◆ Description of the task:
Word for word, return the lines from the top of the listing to the line containing "# FAIRscape Helm chart", both ends included, and no others.

◆ Information supplied:
________________________
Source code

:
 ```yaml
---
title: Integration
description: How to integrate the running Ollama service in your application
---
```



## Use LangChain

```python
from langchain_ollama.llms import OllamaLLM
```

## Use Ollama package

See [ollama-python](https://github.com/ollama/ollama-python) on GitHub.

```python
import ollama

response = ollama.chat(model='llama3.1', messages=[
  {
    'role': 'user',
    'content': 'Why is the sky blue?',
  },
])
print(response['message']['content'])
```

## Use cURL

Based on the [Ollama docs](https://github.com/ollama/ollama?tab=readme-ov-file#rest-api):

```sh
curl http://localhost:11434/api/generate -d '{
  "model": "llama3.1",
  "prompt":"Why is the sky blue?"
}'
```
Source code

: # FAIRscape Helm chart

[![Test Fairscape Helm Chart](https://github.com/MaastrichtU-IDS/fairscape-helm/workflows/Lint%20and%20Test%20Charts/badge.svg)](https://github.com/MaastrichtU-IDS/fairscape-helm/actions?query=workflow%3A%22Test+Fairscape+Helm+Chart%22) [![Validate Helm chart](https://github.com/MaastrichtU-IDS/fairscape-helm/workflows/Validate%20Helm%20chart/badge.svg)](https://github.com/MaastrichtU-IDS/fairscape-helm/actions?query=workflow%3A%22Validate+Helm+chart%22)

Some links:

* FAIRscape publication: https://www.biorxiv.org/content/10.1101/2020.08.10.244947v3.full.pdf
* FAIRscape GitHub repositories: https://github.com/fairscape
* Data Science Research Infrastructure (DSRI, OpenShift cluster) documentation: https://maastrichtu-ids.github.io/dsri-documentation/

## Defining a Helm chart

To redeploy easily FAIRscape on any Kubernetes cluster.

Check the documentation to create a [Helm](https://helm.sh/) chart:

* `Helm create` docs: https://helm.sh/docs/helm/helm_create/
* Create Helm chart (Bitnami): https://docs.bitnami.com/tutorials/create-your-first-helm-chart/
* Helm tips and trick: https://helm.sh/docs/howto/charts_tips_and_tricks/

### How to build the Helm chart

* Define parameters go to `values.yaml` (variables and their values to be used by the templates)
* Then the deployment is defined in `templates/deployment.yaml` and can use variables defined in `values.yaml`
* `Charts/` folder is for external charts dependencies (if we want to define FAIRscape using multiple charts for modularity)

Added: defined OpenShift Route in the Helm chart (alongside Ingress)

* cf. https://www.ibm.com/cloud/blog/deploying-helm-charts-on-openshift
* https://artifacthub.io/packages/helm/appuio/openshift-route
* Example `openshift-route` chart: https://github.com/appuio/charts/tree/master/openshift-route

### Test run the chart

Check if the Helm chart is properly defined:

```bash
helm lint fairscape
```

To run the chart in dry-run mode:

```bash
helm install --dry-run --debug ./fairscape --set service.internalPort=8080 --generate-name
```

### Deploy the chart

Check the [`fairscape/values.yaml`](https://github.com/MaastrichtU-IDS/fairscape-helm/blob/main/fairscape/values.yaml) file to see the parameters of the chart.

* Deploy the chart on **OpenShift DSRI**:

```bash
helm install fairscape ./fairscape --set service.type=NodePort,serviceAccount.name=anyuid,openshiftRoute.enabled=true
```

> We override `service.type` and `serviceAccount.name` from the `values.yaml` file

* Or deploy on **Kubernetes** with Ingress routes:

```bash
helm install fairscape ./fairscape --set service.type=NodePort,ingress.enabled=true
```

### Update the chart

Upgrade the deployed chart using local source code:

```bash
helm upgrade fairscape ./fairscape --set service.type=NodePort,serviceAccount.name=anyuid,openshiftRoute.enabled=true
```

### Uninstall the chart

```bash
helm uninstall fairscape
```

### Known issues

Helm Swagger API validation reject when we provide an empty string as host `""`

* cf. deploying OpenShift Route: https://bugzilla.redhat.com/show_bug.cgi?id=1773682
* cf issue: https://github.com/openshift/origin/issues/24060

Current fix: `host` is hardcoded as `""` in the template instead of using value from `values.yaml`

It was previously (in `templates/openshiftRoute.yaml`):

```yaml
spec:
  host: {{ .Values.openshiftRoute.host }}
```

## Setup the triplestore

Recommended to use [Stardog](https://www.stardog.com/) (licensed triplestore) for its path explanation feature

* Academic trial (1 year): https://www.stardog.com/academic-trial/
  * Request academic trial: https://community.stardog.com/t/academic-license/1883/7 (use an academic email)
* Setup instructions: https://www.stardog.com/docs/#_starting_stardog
________________________
◆ Response:
Source code

:
 ```yaml
---
title: Integration
description: How to integrate the running Ollama service in your application
---
```



## Use LangChain

```python
from langchain_ollama.llms import OllamaLLM
```

## Use Ollama package

See [ollama-python](https://github.com/ollama/ollama-python) on GitHub.

```python
import ollama

response = ollama.chat(model='llama3.1', messages=[
  {
    'role': 'user',
    'content': 'Why is the sky blue?',
  },
])
print(response['message']['content'])
```

## Use cURL

Based on the [Ollama docs](https://github.com/ollama/ollama?tab=readme-ov-file#rest-api):

```sh
curl http://localhost:11434/api/generate -d '{
  "model": "llama3.1",
  "prompt":"Why is the sky blue?"
}'
```
Source code

: # FAIRscape Helm chart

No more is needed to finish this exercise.